The $25 million package and extension of a deployment of 97 Defence Force personnel to Europe to train Ukrainian military personnel, was announced by Peters and Defence Minister Judith Collins on February 22. The total support provided to Ukraine by New Zealand is now more than $100m.
Of the latest funding, $6.5m will be directed to a UK-administered fund that buys weapons and ammunition for Ukraine – so-called “lethal aid” the previous Government was initially wary of providing immediately after the invasion.
Australia has also supported Ukraine through this fund, announcing last week it would provide $50m to procure weapons.
The Government will also provide a further $7m to New Zealand and international aid agencies supporting Ukrainians displaced by the war, and $3m will go to a World Bank relief and reconstruction fund.
Peters said it was important to fund efforts to provide weapons to Ukraine because failure in the war would have “consequence for much wider than Ukraine”.

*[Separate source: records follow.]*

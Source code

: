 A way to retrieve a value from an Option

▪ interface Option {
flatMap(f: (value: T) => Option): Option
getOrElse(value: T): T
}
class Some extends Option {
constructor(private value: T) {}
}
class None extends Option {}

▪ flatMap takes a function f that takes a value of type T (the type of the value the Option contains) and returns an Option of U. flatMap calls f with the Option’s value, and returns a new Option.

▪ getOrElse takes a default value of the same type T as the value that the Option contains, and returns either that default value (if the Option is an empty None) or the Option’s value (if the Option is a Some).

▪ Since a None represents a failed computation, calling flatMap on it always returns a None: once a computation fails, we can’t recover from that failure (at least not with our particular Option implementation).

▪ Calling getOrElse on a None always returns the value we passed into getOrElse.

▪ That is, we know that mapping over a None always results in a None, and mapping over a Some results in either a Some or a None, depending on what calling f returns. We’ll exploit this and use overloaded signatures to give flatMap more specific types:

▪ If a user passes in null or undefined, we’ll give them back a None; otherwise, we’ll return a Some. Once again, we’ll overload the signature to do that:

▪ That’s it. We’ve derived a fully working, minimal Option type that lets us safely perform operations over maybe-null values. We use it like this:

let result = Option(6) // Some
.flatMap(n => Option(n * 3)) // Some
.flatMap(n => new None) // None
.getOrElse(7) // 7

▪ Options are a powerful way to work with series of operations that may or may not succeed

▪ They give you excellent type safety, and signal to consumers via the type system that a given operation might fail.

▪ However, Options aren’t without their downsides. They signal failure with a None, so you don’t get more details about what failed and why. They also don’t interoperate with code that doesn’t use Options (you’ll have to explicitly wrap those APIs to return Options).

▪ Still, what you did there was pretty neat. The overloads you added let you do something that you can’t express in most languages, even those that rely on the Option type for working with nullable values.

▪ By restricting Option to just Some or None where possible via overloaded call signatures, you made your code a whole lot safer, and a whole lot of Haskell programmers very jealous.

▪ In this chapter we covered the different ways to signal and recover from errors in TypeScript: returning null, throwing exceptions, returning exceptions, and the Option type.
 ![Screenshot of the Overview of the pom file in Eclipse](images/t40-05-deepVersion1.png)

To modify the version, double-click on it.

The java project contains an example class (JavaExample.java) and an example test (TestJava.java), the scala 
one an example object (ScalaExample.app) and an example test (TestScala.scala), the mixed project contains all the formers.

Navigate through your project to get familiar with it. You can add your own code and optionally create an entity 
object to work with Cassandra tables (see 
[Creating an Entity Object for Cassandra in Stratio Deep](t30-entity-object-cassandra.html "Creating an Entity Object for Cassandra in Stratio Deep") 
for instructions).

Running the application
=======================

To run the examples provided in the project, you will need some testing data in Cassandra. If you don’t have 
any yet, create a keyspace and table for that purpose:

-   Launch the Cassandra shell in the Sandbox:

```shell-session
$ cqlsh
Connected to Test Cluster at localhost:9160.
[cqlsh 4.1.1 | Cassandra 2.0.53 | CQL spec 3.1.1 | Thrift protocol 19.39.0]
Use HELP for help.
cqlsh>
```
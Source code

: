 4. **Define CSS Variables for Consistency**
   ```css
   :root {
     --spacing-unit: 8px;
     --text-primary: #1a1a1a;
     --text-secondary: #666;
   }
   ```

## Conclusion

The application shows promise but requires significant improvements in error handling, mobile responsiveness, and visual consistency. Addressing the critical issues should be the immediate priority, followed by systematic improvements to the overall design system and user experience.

"We hope other countries make the effort as well. This is a war that was unprovoked, uncalled for, against all rules of international law, and we've got to make a stand as a country that understands the rule of law and the need for justice and fair play.“
Ukraine’s training needs have also changed. While an effort to train soldiers at a UK military base continues, New Zealand personnel will be elsewhere in Europe – but not in Ukraine itself – to train soldiers in casualty care, combat engineering, leadership, and maritime explosives.
Peters said the Government would also soon announce expanded and more effective economic sanctions on Russia.
“Every little bit helps in bringing home to the Russians that this is just not an anyway an excusable action.”
He said it remained the Government’s hope that the war will be ended and “we regret seriously that our relationship with Russia has been temporarily suspended”.
Before Russia’s 2014 invasion of Ukraine’s Crimea peninsula, New Zealand was “on the pathway to a far better economic long-term relationship” with Russia, Peters said.
“That saddens me immensely, and I look forward one day, and this is all cleared up, with a different administration, that we're back with was Russia again, for the right purposes.
“I look forward to it reality change, where they have understood that they didn't win the war, could not have won it against Western support of Ukraine, but that a future regime understands that we always wanted to work with him [Russian President Vladimir Putin], and leading up to 2014 that was our aspiration.”
Ukraine ambassador to New Zealand Vasyl Myroshnychenko, based in Canberra, said he was grateful for the package of support – the largest delivered by New Zealand since April 2022.
“We’re not asking [for people] to fight for us, we’re asking for the tools and equipment which can make a difference. The contributions which are being made by New Zealand are highly appreciated in Ukraine.
“At the end of the day, helping Ukraine is in the strategic interests of free democratic countries, and that it is definitely in the interest of New Zealand to continue to supporting us.”